Wendy Goodman & Maurice McFadden, Tyendinaga Public School, Hasting and Prince Edward DSB


Engaging students through VNPS with rich probems

Utilizing low-floor, high-ceiling rich tasks in math class is a great way to engage the diverse learners in the classroom. One approach is to implement problem solving through Vertical Non-Permanent Surfaces (VNPS), or as staff and students of Tyendinaga Public School fondly call them... “Wall Problems”!



The strategy of using VNPS is one aspect of Peter Liljedahl's work on Building Thinking Classrooms. WipeBook Flipchart and the use of dry erase markers are great for supporting this strategy.

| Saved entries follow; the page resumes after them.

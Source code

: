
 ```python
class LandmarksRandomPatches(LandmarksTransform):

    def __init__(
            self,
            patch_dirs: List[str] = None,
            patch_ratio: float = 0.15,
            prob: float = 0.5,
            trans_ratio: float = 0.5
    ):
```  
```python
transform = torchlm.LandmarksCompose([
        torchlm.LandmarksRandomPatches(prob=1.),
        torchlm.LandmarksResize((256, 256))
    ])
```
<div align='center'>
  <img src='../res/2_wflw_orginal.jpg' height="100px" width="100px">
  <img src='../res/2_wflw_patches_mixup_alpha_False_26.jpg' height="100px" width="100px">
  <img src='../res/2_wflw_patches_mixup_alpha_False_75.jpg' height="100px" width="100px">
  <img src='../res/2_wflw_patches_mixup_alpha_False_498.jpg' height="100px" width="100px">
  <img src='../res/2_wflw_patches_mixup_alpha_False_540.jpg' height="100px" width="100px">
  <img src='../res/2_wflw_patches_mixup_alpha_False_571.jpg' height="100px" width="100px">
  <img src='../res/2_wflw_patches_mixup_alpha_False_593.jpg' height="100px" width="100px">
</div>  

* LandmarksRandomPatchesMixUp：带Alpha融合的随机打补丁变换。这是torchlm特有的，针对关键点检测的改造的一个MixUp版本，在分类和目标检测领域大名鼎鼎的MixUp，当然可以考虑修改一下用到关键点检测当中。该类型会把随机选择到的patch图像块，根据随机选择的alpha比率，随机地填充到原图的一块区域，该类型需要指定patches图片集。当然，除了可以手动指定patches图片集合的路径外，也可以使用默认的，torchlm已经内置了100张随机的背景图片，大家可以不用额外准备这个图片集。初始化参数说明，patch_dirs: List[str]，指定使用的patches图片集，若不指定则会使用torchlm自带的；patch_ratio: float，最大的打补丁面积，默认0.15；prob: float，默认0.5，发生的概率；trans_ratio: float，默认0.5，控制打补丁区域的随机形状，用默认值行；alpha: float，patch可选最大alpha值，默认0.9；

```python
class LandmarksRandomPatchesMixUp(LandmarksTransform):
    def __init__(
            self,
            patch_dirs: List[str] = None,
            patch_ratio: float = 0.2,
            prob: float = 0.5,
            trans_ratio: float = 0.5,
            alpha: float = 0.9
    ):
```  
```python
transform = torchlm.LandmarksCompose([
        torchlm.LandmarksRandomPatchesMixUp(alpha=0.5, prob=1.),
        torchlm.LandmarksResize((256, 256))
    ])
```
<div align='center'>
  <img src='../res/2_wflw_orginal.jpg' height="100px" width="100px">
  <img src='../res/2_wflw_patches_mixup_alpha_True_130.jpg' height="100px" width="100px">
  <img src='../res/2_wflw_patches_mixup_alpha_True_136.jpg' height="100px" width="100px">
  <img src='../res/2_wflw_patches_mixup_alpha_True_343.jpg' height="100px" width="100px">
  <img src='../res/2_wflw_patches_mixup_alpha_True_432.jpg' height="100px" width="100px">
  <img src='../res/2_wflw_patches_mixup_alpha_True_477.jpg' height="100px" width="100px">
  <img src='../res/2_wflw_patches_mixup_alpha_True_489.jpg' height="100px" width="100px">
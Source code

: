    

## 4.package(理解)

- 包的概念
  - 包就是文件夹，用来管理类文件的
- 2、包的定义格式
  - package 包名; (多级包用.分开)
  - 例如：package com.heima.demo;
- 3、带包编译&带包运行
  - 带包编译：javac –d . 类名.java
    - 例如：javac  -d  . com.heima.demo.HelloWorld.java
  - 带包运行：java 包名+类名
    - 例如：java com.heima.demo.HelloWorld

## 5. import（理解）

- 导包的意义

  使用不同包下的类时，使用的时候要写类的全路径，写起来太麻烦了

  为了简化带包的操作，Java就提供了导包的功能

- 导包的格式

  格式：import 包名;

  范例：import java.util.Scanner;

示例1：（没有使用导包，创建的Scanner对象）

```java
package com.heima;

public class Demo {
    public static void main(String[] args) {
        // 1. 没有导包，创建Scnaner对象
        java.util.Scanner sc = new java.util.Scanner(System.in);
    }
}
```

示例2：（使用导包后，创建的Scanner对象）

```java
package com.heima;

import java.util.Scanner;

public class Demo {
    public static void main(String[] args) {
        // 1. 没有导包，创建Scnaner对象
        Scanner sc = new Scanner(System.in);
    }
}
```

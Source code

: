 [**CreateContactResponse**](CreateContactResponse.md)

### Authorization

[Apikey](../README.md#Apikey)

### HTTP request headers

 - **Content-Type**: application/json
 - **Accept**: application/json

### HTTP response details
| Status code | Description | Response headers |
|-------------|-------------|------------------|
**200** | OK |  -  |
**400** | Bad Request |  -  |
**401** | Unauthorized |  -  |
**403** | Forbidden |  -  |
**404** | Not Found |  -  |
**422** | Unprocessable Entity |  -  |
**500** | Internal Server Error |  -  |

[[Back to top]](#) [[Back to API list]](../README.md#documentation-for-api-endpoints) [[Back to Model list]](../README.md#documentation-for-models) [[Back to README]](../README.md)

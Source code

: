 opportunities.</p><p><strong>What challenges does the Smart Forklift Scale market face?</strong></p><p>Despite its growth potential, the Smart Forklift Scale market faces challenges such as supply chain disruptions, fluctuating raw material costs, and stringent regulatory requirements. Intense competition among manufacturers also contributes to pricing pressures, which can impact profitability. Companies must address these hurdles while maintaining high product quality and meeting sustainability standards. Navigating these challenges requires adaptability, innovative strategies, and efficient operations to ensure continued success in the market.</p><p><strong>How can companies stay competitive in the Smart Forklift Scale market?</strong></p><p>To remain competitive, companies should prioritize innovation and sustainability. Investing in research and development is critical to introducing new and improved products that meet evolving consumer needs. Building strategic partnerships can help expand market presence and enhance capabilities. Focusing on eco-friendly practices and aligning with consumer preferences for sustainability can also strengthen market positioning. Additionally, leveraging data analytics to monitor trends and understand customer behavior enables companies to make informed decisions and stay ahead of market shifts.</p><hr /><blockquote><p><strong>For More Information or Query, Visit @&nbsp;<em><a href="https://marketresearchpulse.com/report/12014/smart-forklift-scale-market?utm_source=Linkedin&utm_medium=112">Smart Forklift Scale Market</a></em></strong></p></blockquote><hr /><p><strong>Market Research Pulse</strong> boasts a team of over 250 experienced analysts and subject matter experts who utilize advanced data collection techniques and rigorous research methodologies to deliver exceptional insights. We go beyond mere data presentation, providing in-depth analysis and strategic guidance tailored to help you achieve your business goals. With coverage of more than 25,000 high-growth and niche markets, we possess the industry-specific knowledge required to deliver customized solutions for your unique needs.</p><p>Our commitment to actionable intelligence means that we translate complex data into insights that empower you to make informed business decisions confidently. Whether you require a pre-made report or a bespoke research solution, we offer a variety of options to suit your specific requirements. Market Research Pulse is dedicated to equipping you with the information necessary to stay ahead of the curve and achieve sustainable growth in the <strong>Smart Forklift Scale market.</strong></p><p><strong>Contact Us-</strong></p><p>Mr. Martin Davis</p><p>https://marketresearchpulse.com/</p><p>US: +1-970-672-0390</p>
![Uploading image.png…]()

They allow students to record their thinking and problem solving in a risk-free manner where they can adjust strategies as they tackle the problem. Since the work is done vertically it is easy for the teacher to monitor student thinking, as well as making thinking visible to the other student groups in the classroom.






The tax collector: Making thinking visible

The Tax Collector problem is an example of a low-floor, high-ceiling rich task. This is a problem modified from the New York Times “NumberPlay” column: 



Start with a collection of paychecks, from $1 to $12. You can choose any paycheck to keep. Once you choose, the tax collector gets all paychecks remaining that are factors of the number you chose. The tax collector must receive payment after every move. If you have no moves that give the tax collector a paycheck, then the game is over and the tax collector gets all the remaining paychecks. The goal is to beat the tax collector.



ThinkingClassroom_VNPS_Whiteboard_School_education _Wipebook



The students need to think critically about how the Tax Collector collects the 12 paychecks (based on factors) - in fact it is best if you play a round or two against the students so they can discover on their own that the factors are the key aspect of the problem. The challenge is then increased as students are tasked with determining how they can beat the Tax Collector.



Further challenge can be provided to those who solve the initial problem by increasing the number of paychecks presented (eg. 18, 24, etc.). In the end, the lesson can be consolidated with the students to highlight the strategy for beating the Tax Collector, and the best first move - taking the highest prime number. The vertical nature of such tasks make it easy for the teacher to facilitate the consolidation of the task and connect elements of the solutions to support students in developing new strategies as they learn from each other.



Wipebook flipcharts provide students with lots of vertical surfaces for VNPS and thinking classroom

During these types of rich tasks the WipeBook Flipcharts are pivotal in creating flexible vertical surfaces to provide students space to organize and record their collective thinking. The WipeBook Flipcharts are easy to put up in the classroom and instantly create “thinking space” for students, where previously a space didn’t exist. Due to the vertical nature of these tasks, the teacher, at a glance, can see the thinking of the students.



This visually displayed information, in conjunction with the observations and conversations that take place as the teacher monitors the task, is used to inform the assessment for learning process so that the teacher can formulate next instructional steps to support student learning.





Collaboration and communication: Teachers' thoughts on using VNPS and thinkingclassroom

Grade 6/7 teacher, Moe McFadden reports that “The WipeBook Flipcharts allow students to orally communicate their thoughts and strategies with each other in a small setting. It also allows for misconceptions to be cleared up, discourse to occur and for students to actively engage with the math and feel comfortable taking risks.”



Principal, Jen Hawkins shared, “Using VNPS allows for the transfer of knowledge around the room. The students get to see the work of other students and they learn from their peers. It allows the students to pave the path of numeracy learning as they engage in mathematical discourse with peers and share new strategies for solving rich problems. Their voices are heard, they are engaged, and teachers can be more responsive based on hearing their students’ thinking and thought processes shared openly.”